YOUR ASSIGNMENT: Nothing but the records themselves, exactly as written, should appear in the reply; leave out the pictures.

Collected data:

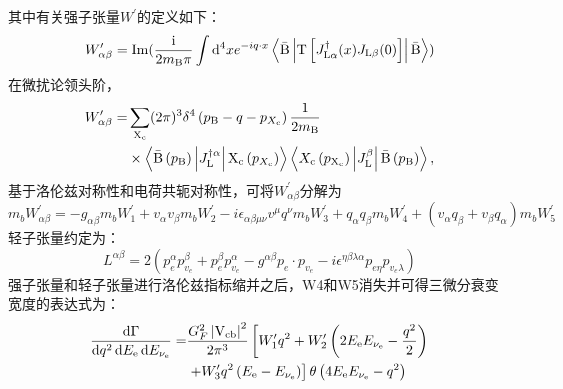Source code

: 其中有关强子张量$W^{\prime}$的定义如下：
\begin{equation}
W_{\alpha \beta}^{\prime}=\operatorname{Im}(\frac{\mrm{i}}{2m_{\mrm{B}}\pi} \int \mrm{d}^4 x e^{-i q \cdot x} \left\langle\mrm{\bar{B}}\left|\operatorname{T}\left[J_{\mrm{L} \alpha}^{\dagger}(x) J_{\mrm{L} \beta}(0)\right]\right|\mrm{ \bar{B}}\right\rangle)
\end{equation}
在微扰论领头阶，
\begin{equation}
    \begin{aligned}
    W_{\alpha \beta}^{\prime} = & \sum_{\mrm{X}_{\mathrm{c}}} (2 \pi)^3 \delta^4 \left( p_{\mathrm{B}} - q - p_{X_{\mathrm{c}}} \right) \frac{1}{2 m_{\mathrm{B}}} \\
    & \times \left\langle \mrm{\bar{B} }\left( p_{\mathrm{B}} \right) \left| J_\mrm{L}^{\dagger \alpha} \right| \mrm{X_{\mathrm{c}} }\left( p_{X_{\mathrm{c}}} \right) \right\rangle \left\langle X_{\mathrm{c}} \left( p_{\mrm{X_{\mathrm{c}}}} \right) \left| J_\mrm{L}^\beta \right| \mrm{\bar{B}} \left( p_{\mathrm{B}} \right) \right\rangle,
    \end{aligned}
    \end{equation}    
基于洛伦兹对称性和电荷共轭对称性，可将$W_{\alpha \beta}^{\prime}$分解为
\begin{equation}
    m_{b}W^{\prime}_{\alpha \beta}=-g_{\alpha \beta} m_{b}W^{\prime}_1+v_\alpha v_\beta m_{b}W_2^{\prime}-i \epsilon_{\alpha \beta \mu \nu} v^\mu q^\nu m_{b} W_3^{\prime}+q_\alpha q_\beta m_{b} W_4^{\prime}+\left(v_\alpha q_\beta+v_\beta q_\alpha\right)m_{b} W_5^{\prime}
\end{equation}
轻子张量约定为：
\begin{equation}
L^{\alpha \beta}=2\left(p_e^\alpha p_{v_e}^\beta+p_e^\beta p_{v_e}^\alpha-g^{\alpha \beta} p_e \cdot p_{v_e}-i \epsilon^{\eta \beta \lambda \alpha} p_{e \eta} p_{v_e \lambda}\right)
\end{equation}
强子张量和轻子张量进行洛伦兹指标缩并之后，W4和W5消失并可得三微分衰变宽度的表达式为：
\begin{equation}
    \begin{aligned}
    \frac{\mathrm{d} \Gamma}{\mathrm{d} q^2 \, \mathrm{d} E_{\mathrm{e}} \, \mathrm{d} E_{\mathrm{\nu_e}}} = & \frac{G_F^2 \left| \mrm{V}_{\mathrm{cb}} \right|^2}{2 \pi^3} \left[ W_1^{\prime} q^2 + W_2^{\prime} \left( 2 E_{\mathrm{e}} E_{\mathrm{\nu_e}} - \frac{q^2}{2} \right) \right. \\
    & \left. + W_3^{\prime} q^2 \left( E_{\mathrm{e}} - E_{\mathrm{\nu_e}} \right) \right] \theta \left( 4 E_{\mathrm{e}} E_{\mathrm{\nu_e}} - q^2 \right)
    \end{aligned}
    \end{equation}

COMPLETED TASK:
Source code

: 其中有关强子张量$W^{\prime}$的定义如下：
\begin{equation}
W_{\alpha \beta}^{\prime}=\operatorname{Im}(\frac{\mrm{i}}{2m_{\mrm{B}}\pi} \int \mrm{d}^4 x e^{-i q \cdot x} \left\langle\mrm{\bar{B}}\left|\operatorname{T}\left[J_{\mrm{L} \alpha}^{\dagger}(x) J_{\mrm{L} \beta}(0)\right]\right|\mrm{ \bar{B}}\right\rangle)
\end{equation}
在微扰论领头阶，
\begin{equation}
    \begin{aligned}
    W_{\alpha \beta}^{\prime} = & \sum_{\mrm{X}_{\mathrm{c}}} (2 \pi)^3 \delta^4 \left( p_{\mathrm{B}} - q - p_{X_{\mathrm{c}}} \right) \frac{1}{2 m_{\mathrm{B}}} \\
    & \times \left\langle \mrm{\bar{B} }\left( p_{\mathrm{B}} \right) \left| J_\mrm{L}^{\dagger \alpha} \right| \mrm{X_{\mathrm{c}} }\left( p_{X_{\mathrm{c}}} \right) \right\rangle \left\langle X_{\mathrm{c}} \left( p_{\mrm{X_{\mathrm{c}}}} \right) \left| J_\mrm{L}^\beta \right| \mrm{\bar{B}} \left( p_{\mathrm{B}} \right) \right\rangle,
    \end{aligned}
    \end{equation}    
基于洛伦兹对称性和电荷共轭对称性，可将$W_{\alpha \beta}^{\prime}$分解为
\begin{equation}
    m_{b}W^{\prime}_{\alpha \beta}=-g_{\alpha \beta} m_{b}W^{\prime}_1+v_\alpha v_\beta m_{b}W_2^{\prime}-i \epsilon_{\alpha \beta \mu \nu} v^\mu q^\nu m_{b} W_3^{\prime}+q_\alpha q_\beta m_{b} W_4^{\prime}+\left(v_\alpha q_\beta+v_\beta q_\alpha\right)m_{b} W_5^{\prime}
\end{equation}
轻子张量约定为：
\begin{equation}
L^{\alpha \beta}=2\left(p_e^\alpha p_{v_e}^\beta+p_e^\beta p_{v_e}^\alpha-g^{\alpha \beta} p_e \cdot p_{v_e}-i \epsilon^{\eta \beta \lambda \alpha} p_{e \eta} p_{v_e \lambda}\right)
\end{equation}
强子张量和轻子张量进行洛伦兹指标缩并之后，W4和W5消失并可得三微分衰变宽度的表达式为：
\begin{equation}
    \begin{aligned}
    \frac{\mathrm{d} \Gamma}{\mathrm{d} q^2 \, \mathrm{d} E_{\mathrm{e}} \, \mathrm{d} E_{\mathrm{\nu_e}}} = & \frac{G_F^2 \left| \mrm{V}_{\mathrm{cb}} \right|^2}{2 \pi^3} \left[ W_1^{\prime} q^2 + W_2^{\prime} \left( 2 E_{\mathrm{e}} E_{\mathrm{\nu_e}} - \frac{q^2}{2} \right) \right. \\
    & \left. + W_3^{\prime} q^2 \left( E_{\mathrm{e}} - E_{\mathrm{\nu_e}} \right) \right] \theta \left( 4 E_{\mathrm{e}} E_{\mathrm{\nu_e}} - q^2 \right)
    \end{aligned}
    \end{equation}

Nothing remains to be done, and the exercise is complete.